## TASK DETAILS
Report the count of lines containing the word "parametrize" in these records, with no other text.

## Stored dataset items
┄┄┄┄┄┄┄┄┄┄┄┄┄┄┄┄┄┄┄┄
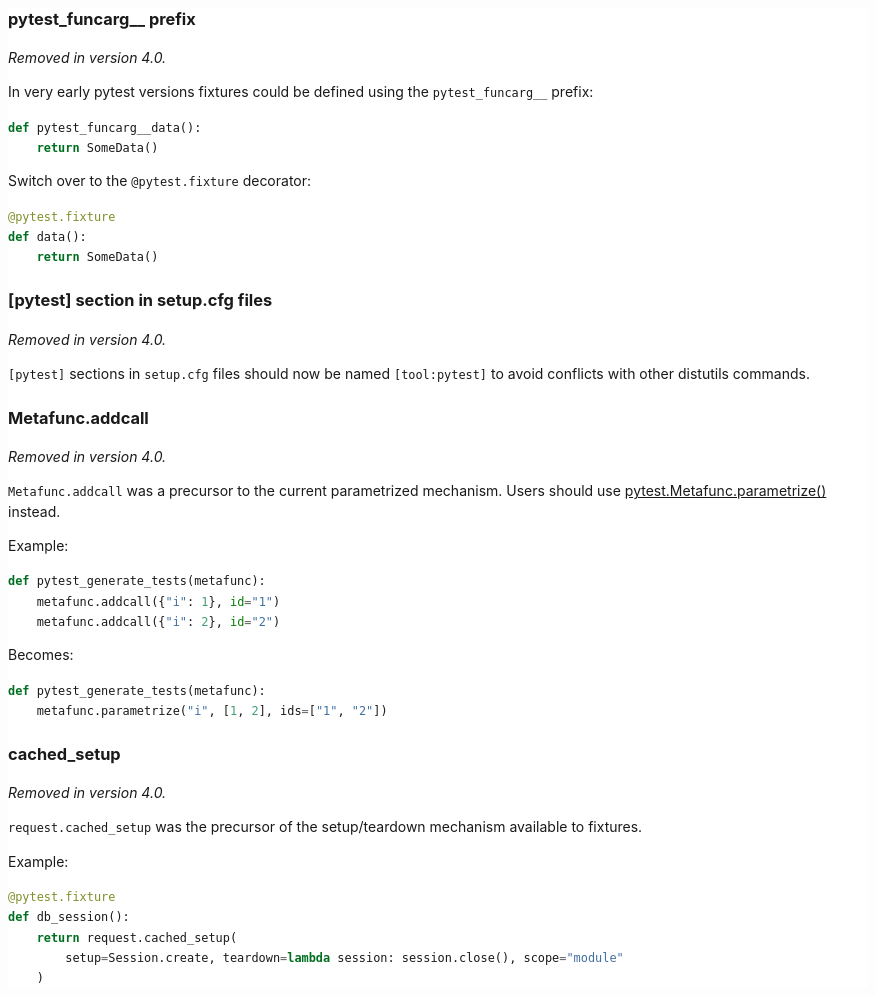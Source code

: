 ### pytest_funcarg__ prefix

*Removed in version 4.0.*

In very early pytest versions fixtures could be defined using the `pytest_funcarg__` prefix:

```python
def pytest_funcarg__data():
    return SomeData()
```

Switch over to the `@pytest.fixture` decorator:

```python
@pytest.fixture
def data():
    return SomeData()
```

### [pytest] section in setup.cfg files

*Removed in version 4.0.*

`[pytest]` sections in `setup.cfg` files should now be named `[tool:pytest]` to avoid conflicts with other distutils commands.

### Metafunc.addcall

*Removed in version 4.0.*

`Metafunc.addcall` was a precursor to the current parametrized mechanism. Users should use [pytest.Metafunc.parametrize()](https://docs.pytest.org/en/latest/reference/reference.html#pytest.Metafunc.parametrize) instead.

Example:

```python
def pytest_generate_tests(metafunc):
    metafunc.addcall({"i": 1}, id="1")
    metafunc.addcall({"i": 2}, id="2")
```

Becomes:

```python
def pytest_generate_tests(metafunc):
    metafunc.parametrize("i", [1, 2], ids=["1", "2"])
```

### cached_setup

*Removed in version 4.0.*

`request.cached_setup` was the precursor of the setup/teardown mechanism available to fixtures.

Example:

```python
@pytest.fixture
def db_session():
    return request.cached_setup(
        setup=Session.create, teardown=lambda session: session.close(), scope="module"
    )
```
┄┄┄┄┄┄┄┄┄┄┄┄┄┄┄┄┄┄┄┄
## YOUR SOLUTION
2